À travers ce denom, Alain Le Roux salue la mémoire et l'héritage d'Edgar Morin. Le poète utilise la force du symbole pour synthétiser l'essence même de sa pensée : la « pensée complexe ». Ce tercet met en lumière la façon dont l'esprit humain se saisit des flux du monde extérieur pour lier, conceptualiser et construire notre réalité. Un hommage épuré du verbe à la connaissance.

  • La relation avec le « monde extérieur » : Pour Edgar Morin, notre esprit n'est pas un spectateur passif. Le monde extérieur nous bombarde de stimuli, de bruits et d'informations. Morin explique que l'être humain ne se contente pas de subir ce flux, il doit le traduire.

  • Le concept de « construire la réalité » (Le Constructivisme) : C'est le point de rencontre exact avec le denom. Morin est un penseur constructiviste. Il a écrit que "la réalité n'est pas une donnée pure, elle est une co-construction entre notre esprit et le monde extérieur". Notre cerveau reçoit la physicalité du monde et la transforme en "réalité" intelligible (par le langage, la science, l'art, la poésie).

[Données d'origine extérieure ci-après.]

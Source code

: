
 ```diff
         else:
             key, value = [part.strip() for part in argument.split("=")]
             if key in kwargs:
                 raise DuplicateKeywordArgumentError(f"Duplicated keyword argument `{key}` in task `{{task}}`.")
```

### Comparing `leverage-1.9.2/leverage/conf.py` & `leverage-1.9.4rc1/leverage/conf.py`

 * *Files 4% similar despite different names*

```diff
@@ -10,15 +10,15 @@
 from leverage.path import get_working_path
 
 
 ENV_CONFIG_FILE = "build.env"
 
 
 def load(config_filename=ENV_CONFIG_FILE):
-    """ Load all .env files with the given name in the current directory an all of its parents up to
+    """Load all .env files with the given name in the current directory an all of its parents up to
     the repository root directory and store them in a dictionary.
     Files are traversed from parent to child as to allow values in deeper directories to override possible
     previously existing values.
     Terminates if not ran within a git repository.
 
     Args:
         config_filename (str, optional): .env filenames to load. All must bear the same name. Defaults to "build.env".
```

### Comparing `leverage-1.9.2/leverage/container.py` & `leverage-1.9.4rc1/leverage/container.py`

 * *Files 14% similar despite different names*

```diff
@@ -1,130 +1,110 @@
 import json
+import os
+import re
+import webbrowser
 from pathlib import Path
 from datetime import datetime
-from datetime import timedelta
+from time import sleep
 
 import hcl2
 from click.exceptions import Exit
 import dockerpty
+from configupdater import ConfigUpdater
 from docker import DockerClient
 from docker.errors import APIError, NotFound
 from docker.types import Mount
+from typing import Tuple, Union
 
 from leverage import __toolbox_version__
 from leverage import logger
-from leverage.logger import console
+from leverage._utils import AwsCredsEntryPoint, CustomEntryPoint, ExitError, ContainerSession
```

  • « Quelle réalité ? » : Chez Morin, c'est la réalité complexe. Il s'oppose à la réalité simpliste ou compartimentée des sciences traditionnelles. Construire la réalité, c'est relier ce qui est séparé (l'homme, la nature, la société, le cosmos). L'arrière-plan de l'image  montrant la Terre vue de l'espace connectée à un ciel étoilé, illustre visuellement cette idée de totalité et de reliance si chère au philosophe.